Artan kira fiyatlarının nedeninin ‘ekonomik burhan’ olduğunun altını çizen Tanal, çözüm için şunları söyledi: “Mevcut olan tüm kamu kurumlarına ait sosyal tesislerin, TOKİ’ye ait olan gayrimenkul stokları ne varsa bu öğrenci arkadaşlara tahsis edilmesi lazım. Eğer buna rağmen bu yetmiyorsa o zaman devletin en azından otel paralarını ödeyip öğrencimize bu barınma hakkını sağlaması lazım.”
Tanal ayrıca iktidarın vakıf yurtlarının inşasına öncelik verdiğini, bunu yaparken de amaçlarının kendilerine bir ‘arka bahçe oluşturma’ isteği olduğunu söyledi.

Yurt ve ev bulamayan ve kendilerini ‘Barınamıyoruz Hareketi’ olarak adlandıran öğrenciler 19 Eylül’de sokakta yatma eylemi düzenlemeye başlamıştı. Polis öğrencilerin eylemlerini bitirmesi için abluka kurmuş, ancak öğrenciler bu ablukayı kırarak Kadıköy Yoğurtçu Parkı’nda eylemlerine devam etmişti. CHP’li Tanal da öğrencilerle beraber sokakta yatmıştı.
‘Ekonomik buhran var’
Öğrencilerin eylemine katılmaya devam eden Tanal, Türkiye’deki kira fiyatlarındaki artışı şöyle değerlendirdi: “Fahiş kira artışları aslında ekonomik krizin ve buhranın olduğu dönemlerde çok yüksek olur. Bu şunu gösteriyor; Türkiye’de bir ekonomik buhran var ki kiralar bu kadar yüksek. Güya biz ekonomisi büyüyen bir ülkeyiz deniliyor. Kiraların bu kadar yüksek olması, ekonomisi büyüyen bir ülke olmadığımızı, ekonomik buhranların olduğu anlamına gelir. Eşitsizliğinin ,gelir adaletsizliğinin olduğu anlamına gelir. Bu yaşananlar mevcut olan siyasi iktidarın adaletsiz ve eşitsiz uygulamaların bir sonucudur.”

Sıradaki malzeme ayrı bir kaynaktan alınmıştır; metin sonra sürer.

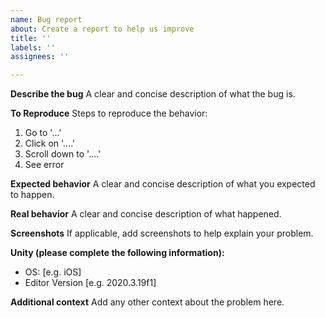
 ```yaml
---
name: Bug report
about: Create a report to help us improve
title: ''
labels: ''
assignees: ''

---
```


**Describe the bug**
A clear and concise description of what the bug is.

**To Reproduce**
Steps to reproduce the behavior:
1. Go to '...'
2. Click on '....'
3. Scroll down to '....'
4. See error

**Expected behavior**
A clear and concise description of what you expected to happen.

**Real behavior**
A clear and concise description of what happened.

**Screenshots**
If applicable, add screenshots to help explain your problem.

**Unity (please complete the following information):**
 - OS: [e.g. iOS]
 - Editor Version [e.g. 2020.3.19f1]

**Additional context**
Add any other context about the problem here.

‘Gayrimenkuller zenginlerin elinde’
Tanal’a göre arz-talep dengesizliğinin altında yatan ana neden gayrimenkul stoku: “Gayrimenkul stoku belirli ellerde toplandı. Vatandaş bu gayrimenkullerden yararlanamıyor. Pendik’te KİPTAŞ Yeşilce Konutları’nda dairelerin hepsi bomboş. Kimin bunlar? Orta sınıf kalmadı. Fakir ve zengin var. Gayrimenkuller hepsi zenginlerin elinde.”
‘İktidar açıklamalı’
Tanal şöyle devam etti: “Aslında siyasi iktidarın gayrimenkullerin kimlerin elinde toplandığını kamuoyuna açıklaması lazım. Adamların evleri boş duruyor. Öğrenciler de burada banklarda yatıyor. Yani bu adalet, hukuk ve eşitlik, vicdan ahlak değil. Dinimizde bir hüküm vardır ‘Komşusu açken tok yatan bizden değildir’ diye. Şimdi bu çocuklar bankta yatıyor, millet villalarda yalılarda yatıyor. Bunu hangi ahlaka hangi dine hangi hukuka sığdıracaksınız ki?”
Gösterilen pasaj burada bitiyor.